Every time Intel comes out with another iteration of such technology, there are suddenly many questions afterwards about what you can do with a very small SSD--because no perceivable benefit can be noticed. Perhaps detectable in benchmarks (which invariably are run with the minimum possible RAM and a HDD in reviews to show the technology at its best), but not felt.
This happened with Intel Turbo Memory using 2-4GB mini-PCIe cards, Intel Smart Response Technology with 20-64GB SSDs, and now Intel Optane/3D XPoint 16-32GB M.2 NVMe modules
I presume 16GB of RAM would be enough for caching 160-500GB of HDD capacity?
That would depend entirely on how much of that 16GB is normally occupied by programs. Only otherwise unused RAM is available for disk cacheing.

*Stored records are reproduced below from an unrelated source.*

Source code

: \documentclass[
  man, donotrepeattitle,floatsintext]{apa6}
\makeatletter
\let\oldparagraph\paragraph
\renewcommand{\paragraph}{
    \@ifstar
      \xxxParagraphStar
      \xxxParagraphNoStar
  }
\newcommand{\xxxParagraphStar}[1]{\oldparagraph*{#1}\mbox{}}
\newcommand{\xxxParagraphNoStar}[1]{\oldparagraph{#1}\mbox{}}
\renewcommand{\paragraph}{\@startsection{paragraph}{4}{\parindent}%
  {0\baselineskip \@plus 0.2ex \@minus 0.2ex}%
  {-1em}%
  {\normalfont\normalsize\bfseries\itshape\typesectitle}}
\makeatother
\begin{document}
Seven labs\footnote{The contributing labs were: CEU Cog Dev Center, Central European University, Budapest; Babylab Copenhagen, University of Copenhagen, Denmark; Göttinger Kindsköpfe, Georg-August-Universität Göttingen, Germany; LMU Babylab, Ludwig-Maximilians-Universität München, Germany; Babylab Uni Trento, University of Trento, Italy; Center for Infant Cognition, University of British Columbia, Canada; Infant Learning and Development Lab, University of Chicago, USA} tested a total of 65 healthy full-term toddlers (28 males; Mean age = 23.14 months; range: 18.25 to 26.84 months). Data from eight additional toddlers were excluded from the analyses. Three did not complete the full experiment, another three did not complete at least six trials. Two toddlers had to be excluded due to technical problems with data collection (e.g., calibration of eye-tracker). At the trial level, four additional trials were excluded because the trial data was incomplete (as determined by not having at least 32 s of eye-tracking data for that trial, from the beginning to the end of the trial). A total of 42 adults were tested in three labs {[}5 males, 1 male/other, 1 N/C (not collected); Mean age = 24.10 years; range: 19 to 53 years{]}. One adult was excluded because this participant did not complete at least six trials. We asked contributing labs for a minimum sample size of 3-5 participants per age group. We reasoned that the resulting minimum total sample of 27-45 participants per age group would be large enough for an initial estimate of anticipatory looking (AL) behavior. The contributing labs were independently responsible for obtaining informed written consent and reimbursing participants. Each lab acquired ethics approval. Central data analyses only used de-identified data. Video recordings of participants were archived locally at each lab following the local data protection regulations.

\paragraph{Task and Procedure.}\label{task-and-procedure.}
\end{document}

Does AMD have any equivalent software?
Yep, AMD StoreMI version of FuzeDrive works with any X399, 400 or 500-series chipset (presumably you could buy
FuzeDrive for other Ryzen chipsets). Or many SSD manufacturers have their own RAM cacheing software that won't work with HDD, including Samsung Magician's RAPID mode or Sandisk's ReadyCache version of ExpressCache. As with Windows' own cacheing, they cut the usual response time of SSD from ~0.1ms to ~0.0001ms for things in the cache. The Windows implementation works well though, plus has the added benefit of being able to free up the RAM for programs if it is ever needed, and on HDD too.
Note that a 256GB SSD is not sufficient to hold even one game: Gears of War 4 + all DLC is a 350GB install. Just the big update itself was a 248GB download, larger than the formatted capacity of a 256GB SSD. And while AMD StoreMI would be free for your B450 chipset, using a 256GB SSD to cache a 500GB HDD does seem kind of silly. Fortunately it can (unlike Intel) be set as a JBOD where your most frequently used files are automatically moved to the SSD and the whole array is seen as a 750GB C:\ drive, sufficient to hold at least a few games. I probably wouldn't use the RAM cache part though.